Mimosa has an active social community that plans summer events for the pool and during the off-season. Events include holiday parties, book club, kickball games, movie nights, and Christmas Eve luminaries. If you live outside of Mimosa and are interested in joining our pool community, please
contact us.
Mimosa is located close to town -- just 2 miles to the center of Main Street in beautiful downtown Ridgefield. Mimosa is adjacent to Seth Low Pierrepont State Park, a 300 acre state park, with an entrance to hiking trails directly from the neighborhood. To the east, Mimosa residents experience the sun rising over the hills in the morning, and to the west, breathtaking sunsets in the evening.
Our History
Mimosa and its roads - Mimosa Circle, Court, and Place - are the result of a 1966 subdivision of a North Street estate of the same name. The estate was amassed around 1934 by Morris Simon, who bought a small old house and land from William Peatt Sr., enlarged the building considerably, landscaped the grounds, and added many improvements, such as a tennis court and a bomb shelter. Mr. Simon was a wealthy man who had invented a method of extruding wire through diamonds, a device called a diamond wire die.
In 1946, Richard L. Blum bought the house and, in the early 1950s, Milton Biow acquired the place.

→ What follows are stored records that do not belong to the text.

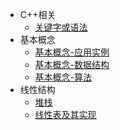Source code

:    - C++相关
      - [关键字或语法](note/C++相关/关键字或语法.md)
   - 基本概念
      - [基本概念-应用实例](note/基本概念/基本概念-应用实例.md)
      - [基本概念-数据结构](note/基本概念/基本概念-数据结构.md)
      - [基本概念-算法](note/基本概念/基本概念-算法.md)
   - 线性结构
      - [堆栈](note/线性结构/堆栈.md)
      - [线性表及其实现](note/线性结构/线性表及其实现.md)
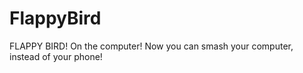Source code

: # FlappyBird
FLAPPY BIRD! On the computer! Now you can smash your computer, instead of your phone! 

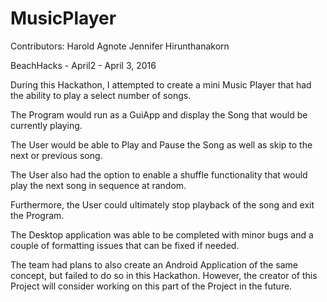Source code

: # MusicPlayer

Contributors:
	Harold Agnote
	Jennifer Hirunthanakorn

BeachHacks - April2 - April 3, 2016

During this Hackathon, I attempted to create a mini Music Player that had the ability to play a select number of songs.

The Program would run as a GuiApp and display the Song that would be currently playing.

The User would be able to Play and Pause the Song as well as skip to the next or previous song.

The User also had the option to enable a shuffle functionality that would play the next song in sequence at random.

Furthermore, the User could ultimately stop playback of the song and exit the Program.

The Desktop application was able to be completed with minor bugs and a couple of formatting issues that can be fixed if needed.


The team had plans to also create an Android Application of the same concept, but failed to do so in this Hackathon. However, the creator of this Project will consider working on this part of the Project in the future.
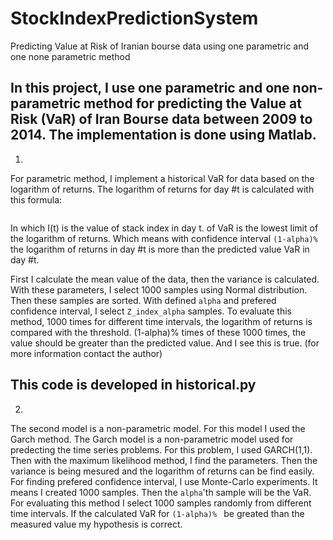 # StockIndexPredictionSystem
Predicting  Value at Risk of Iranian bourse data using one parametric and one none parametric method

In this project, I use one parametric and one non-parametric method for predicting the Value at Risk (VaR) of Iran Bourse data between 2009 to 2014. The implementation is done using Matlab.
-------------------------------------------
1.
For parametric method, I implement a historical VaR for data based on the logarithm of returns. The logarithm of returns for day #t is calculated with this formula:

<math>
Ln(I(t+1)/I((t))
<math>

In which I(t) is the value of stack index in day t.
of VaR is the lowest limit of the logarithm of returns. Which means with confidence interval <code>(1-alpha)%</code> the logarithm of returns in day #t is more than the predicted value VaR in day #t. 

First I calculate the mean value of the data, then the variance is calculated. With these parameters, I select 1000 samples using Normal distribution. Then these samples are sorted. With defined <code>alpha</code> and prefered confidence interval, I select <code>Z_index_alpha</code> samples. 
To evaluate this method, 1000 times for different time intervals, the logarithm of returns is compared with the threshold. (1-alpha)% times of these 1000 times, the value should be greater than the predicted value. And I see this is true. (for more information contact the author)

This code is developed in historical.py 
-------------------------------------------
2.
The second model is a non-parametric model. For this model I used the Garch method. The Garch model is a non-parametric model used for predecting the time series problems. For this problem, I used GARCH(1,1). Then with the maximum likelihood method, I find the parameters. Then the variance is being mesured and the logarithm of returns can be find easily. For finding prefered confidence interval, I use Monte-Carlo experiments. It means I created 1000 samples. Then the <code>alpha</code>'th sample will be the VaR. 
For evaluating this method I select 1000 samples randomly from different time intervals. If the calculated VaR for <code>(1-alpha)% </code> be greated than the measured value my hypothesis is correct.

Biow was an advertising executive credited with coming up with the idea of sending in box tops from cereals for premiums. He used the place mainly as a summer home. Either he or Simon planted Mimosa trees on the property and called the estate Mimosa. The trees, native of warmer climates, did not survive long, but the name did.
When developer Jerry Tuccio bought the place in 1965 for subdivision, he at first wanted to call the main road into the development "Airline Circle" because so many airline pilots were buying his houses in the early 1960s. The Planning and Zoning Commission rejected the name, feeling it wasn't an appropriate name in Ridgefield, and Mimosa was used instead. Today Mimosa is a sought-after family community of 88 homes.